**Collected data**
------------------------------------------------------------
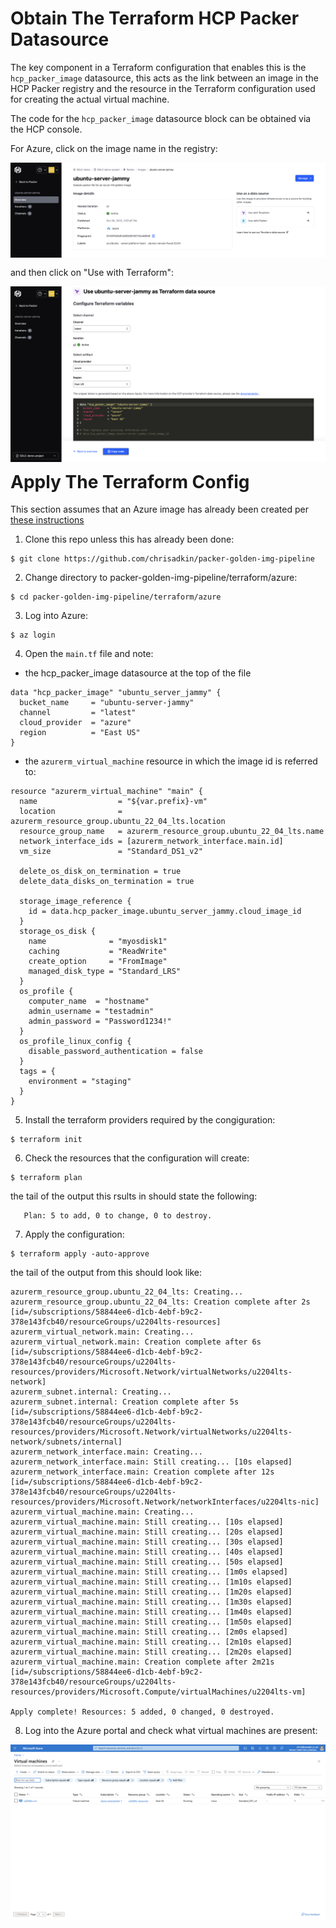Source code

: # Obtain The Terraform HCP Packer Datasource

The key component in a Terraform configuration that enables this is the ```hcp_packer_image``` datasource, this acts as the link between an image in the HCP Packer registry and the resource in the Terraform configuration used for creating the actual virtual machine.  

The code for the ```hcp_packer_image``` datasource block can be obtained via the HCP console.

For Azure, click on the image name in the registry:

<img style="float: left; margin: 0px 15px 15px 0px;" src="https://github.com/chrisadkin/packer-golden-img-pipeline/blob/main/png_images/hcp_packer_azure_image.png?raw=true">

and then click on "Use with Terraform":

<img style="float: left; margin: 0px 15px 15px 0px;" src="https://github.com/chrisadkin/packer-golden-img-pipeline/blob/main/png_images/hcp_packer_azure_datasource.png?raw=true">

# Apply The Terraform Config

This section assumes that an Azure image has already been created per [these instructions]()

1. Clone this repo unless this has already been done:
```
$ git clone https://github.com/chrisadkin/packer-golden-img-pipeline
```

2. Change directory to packer-golden-img-pipeline/terraform/azure:
```
$ cd packer-golden-img-pipeline/terraform/azure
```

3. Log into Azure:
```
$ az login
```

4. Open the ```main.tf``` file and note:

- the hcp_packer_image datasource at the top of the file
```
data "hcp_packer_image" "ubuntu_server_jammy" {
  bucket_name     = "ubuntu-server-jammy"
  channel         = "latest"
  cloud_provider  = "azure"
  region          = "East US"
}
```
- the ```azurerm_virtual_machine``` resource in which the image id is referred to:
```
resource "azurerm_virtual_machine" "main" {
  name                  = "${var.prefix}-vm"
  location              = azurerm_resource_group.ubuntu_22_04_lts.location
  resource_group_name   = azurerm_resource_group.ubuntu_22_04_lts.name
  network_interface_ids = [azurerm_network_interface.main.id]
  vm_size               = "Standard_DS1_v2"
  
  delete_os_disk_on_termination = true
  delete_data_disks_on_termination = true

  storage_image_reference {
    id = data.hcp_packer_image.ubuntu_server_jammy.cloud_image_id
  }
  storage_os_disk {
    name              = "myosdisk1"
    caching           = "ReadWrite"
    create_option     = "FromImage"
    managed_disk_type = "Standard_LRS"
  }
  os_profile {
    computer_name  = "hostname"
    admin_username = "testadmin"
    admin_password = "Password1234!"
  }
  os_profile_linux_config {
    disable_password_authentication = false
  }
  tags = {
    environment = "staging"
  }
}
```

5. Install the terraform providers required by the congiguration:
```
$ terraform init
```   

6. Check the resources that the configuration will create:
```
$ terraform plan
```
   the tail of the output this rsults in should state the following:
```
   Plan: 5 to add, 0 to change, 0 to destroy.
```

7. Apply the configuration:
```
$ terraform apply -auto-approve
```
   the tail of the output from this should look like:
```
azurerm_resource_group.ubuntu_22_04_lts: Creating...
azurerm_resource_group.ubuntu_22_04_lts: Creation complete after 2s [id=/subscriptions/58844ee6-d1cb-4ebf-b9c2-378e143fcb40/resourceGroups/u2204lts-resources]
azurerm_virtual_network.main: Creating...
azurerm_virtual_network.main: Creation complete after 6s [id=/subscriptions/58844ee6-d1cb-4ebf-b9c2-378e143fcb40/resourceGroups/u2204lts-resources/providers/Microsoft.Network/virtualNetworks/u2204lts-network]
azurerm_subnet.internal: Creating...
azurerm_subnet.internal: Creation complete after 5s [id=/subscriptions/58844ee6-d1cb-4ebf-b9c2-378e143fcb40/resourceGroups/u2204lts-resources/providers/Microsoft.Network/virtualNetworks/u2204lts-network/subnets/internal]
azurerm_network_interface.main: Creating...
azurerm_network_interface.main: Still creating... [10s elapsed]
azurerm_network_interface.main: Creation complete after 12s [id=/subscriptions/58844ee6-d1cb-4ebf-b9c2-378e143fcb40/resourceGroups/u2204lts-resources/providers/Microsoft.Network/networkInterfaces/u2204lts-nic]
azurerm_virtual_machine.main: Creating...
azurerm_virtual_machine.main: Still creating... [10s elapsed]
azurerm_virtual_machine.main: Still creating... [20s elapsed]
azurerm_virtual_machine.main: Still creating... [30s elapsed]
azurerm_virtual_machine.main: Still creating... [40s elapsed]
azurerm_virtual_machine.main: Still creating... [50s elapsed]
azurerm_virtual_machine.main: Still creating... [1m0s elapsed]
azurerm_virtual_machine.main: Still creating... [1m10s elapsed]
azurerm_virtual_machine.main: Still creating... [1m20s elapsed]
azurerm_virtual_machine.main: Still creating... [1m30s elapsed]
azurerm_virtual_machine.main: Still creating... [1m40s elapsed]
azurerm_virtual_machine.main: Still creating... [1m50s elapsed]
azurerm_virtual_machine.main: Still creating... [2m0s elapsed]
azurerm_virtual_machine.main: Still creating... [2m10s elapsed]
azurerm_virtual_machine.main: Still creating... [2m20s elapsed]
azurerm_virtual_machine.main: Creation complete after 2m21s [id=/subscriptions/58844ee6-d1cb-4ebf-b9c2-378e143fcb40/resourceGroups/u2204lts-resources/providers/Microsoft.Compute/virtualMachines/u2204lts-vm]

Apply complete! Resources: 5 added, 0 changed, 0 destroyed.
```

8. Log into the Azure portal and check what virtual machines are present:
   
<img style="float: left; margin: 0px 15px 15px 0px;" src="https://github.com/chrisadkin/packer-golden-img-pipeline/blob/main/png_images/azure_portal_vms.png?raw=true">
------------------------------------------------------------
**ABOUT THIS TASK**
Give again, exactly, the lines from the start of the data through the one holding "HCP Packer Datasource"; omit the pictures.

**ANSWER SECTION**
Source code

: # Obtain The Terraform HCP Packer Datasource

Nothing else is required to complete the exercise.